Firstly, in practice, DRM sets up restrictions to the rights granted by 
copyright and freedom of expression laws. Thus, the standardization of 
DRM in HTML will pre-empt upcoming revisions to European Union copyright 
law. The Commission has announced its intention to reform the copyright 
legislation over the coming years. And as present efforts like the 
Licenses for Europe platform cannot achieve their targets – parts of it 
have fallen apart – it becomes clear that legislative reforms will be 
necessary.

It would be inappropriate for a standards consortium run by private 
actors to make decisions that could prevent or side-track political 
decisions in this area in the near future, before those decisions are 
made. We believe that democratic representatives need to make political 
decisions, and that these decisions should not be pre-empted by 
technical standards.

Secondly, in the EU, our legislative framework provides an additional 
challenge for the Encrypted Media Extensions as proposed by Netflix and 
Google. Netflix is a streaming company, and is as such interested in 
controlling re-transmissions of streams. However, European jurisprudence 
grants specific rights for users and consumers of broadcasts in 
cross-border trade between member states. These rights are codified in 
for example, the Premier League vs. Murphy cases on the retransmission 
of content. Any technical standard which implements obstacles to 
retransmission at the infrastructural level should at least take these 
rights into account.

When legally consolidated rights of users and consumers are compromised 
by technical standards decisions, it is a political issue. We believe 
that the distinction between the technical and the political is 
important to safe-guard, and we are hoping that you will agree with 
this. If the W3C makes a political decision that is not in line with EU 
law or upcoming reforms in the European Commission and Parliament there 
is the risk that HTML5 cannot be supported in the European Union.
</snip>

I scanned the discussions here and elsewhere and came up with these 
points being relevant for the European Parliament and Commission:

DRM in HTML is cementing closed ecosystems instead of promoting 
competition and innovation. Google, Microsoft, and Apple control the 
hardware, the operating system, the player (i.e. browser), and the app 
stores. They have absolute control over their ecosystems. As content 
distributors they can exert leverage on content suppliers for exclusive 
contracts. Open source developers will be locked out.

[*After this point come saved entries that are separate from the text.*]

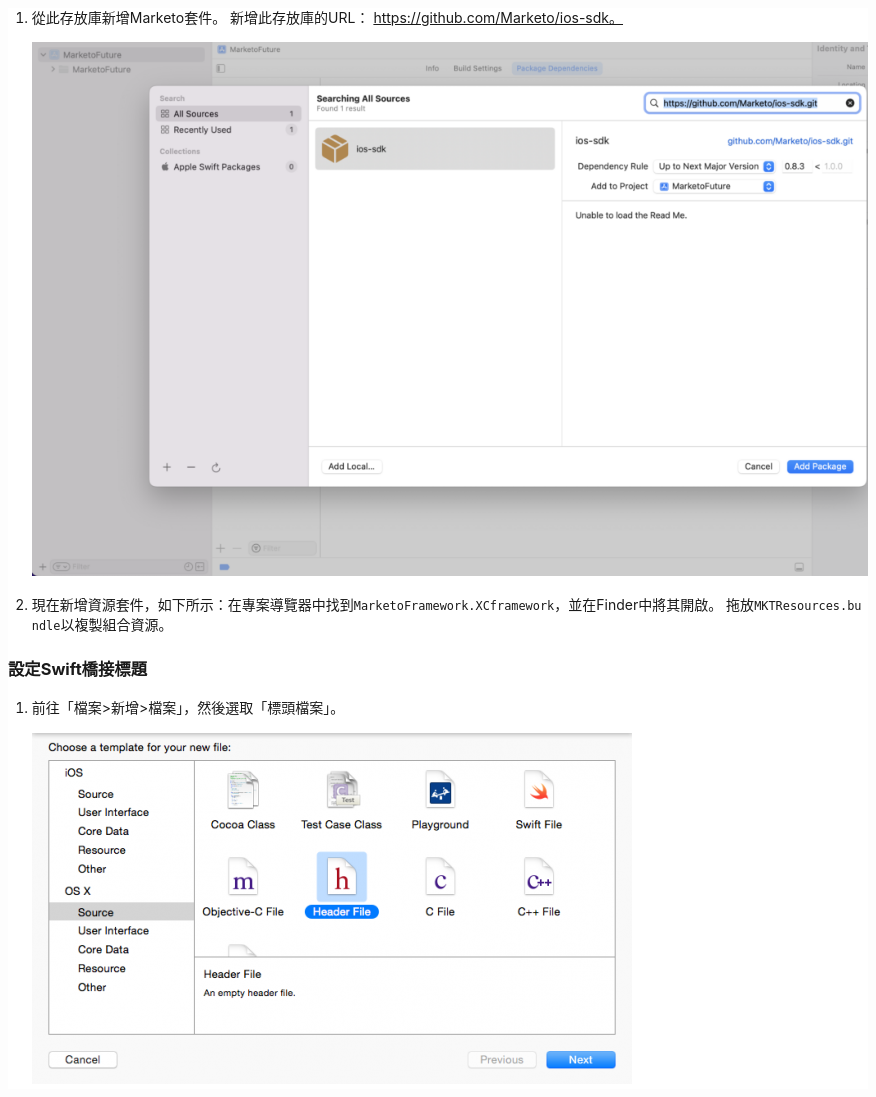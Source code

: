 1. 從此存放庫新增Marketo套件。 新增此存放庫的URL： https://github.com/Marketo/ios-sdk。

   ![存放庫URL](assets/dependency-manager-url.png)

1. 現在新增資源套件，如下所示：在專案導覽器中找到`MarketoFramework.XCframework`，並在Finder中將其開啟。 拖放`MKTResources.bundle`以複製組合資源。

### 設定Swift橋接標題

1. 前往「檔案>新增>檔案」，然後選取「標頭檔案」。

   ![選取[標頭檔]](assets/choose-header-file.png)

Like the EFF said, video and audio content is just the beginning. 
Content includes books, games, 3D content, even web pages. Accepting EME 
could lead to other rightsholders demanding the same privileges as 
Hollywood, leading to a Web where images and pages cannot be saved or 
searched, ads cannot be blocked, innovative new browsers cannot compete 
without permission from big content companies.

DRM is against the principle of the Open Web. It will create a 
fragmented landscape of content that is restricted to certain areas, 
contradicting the principles of a Single European Market.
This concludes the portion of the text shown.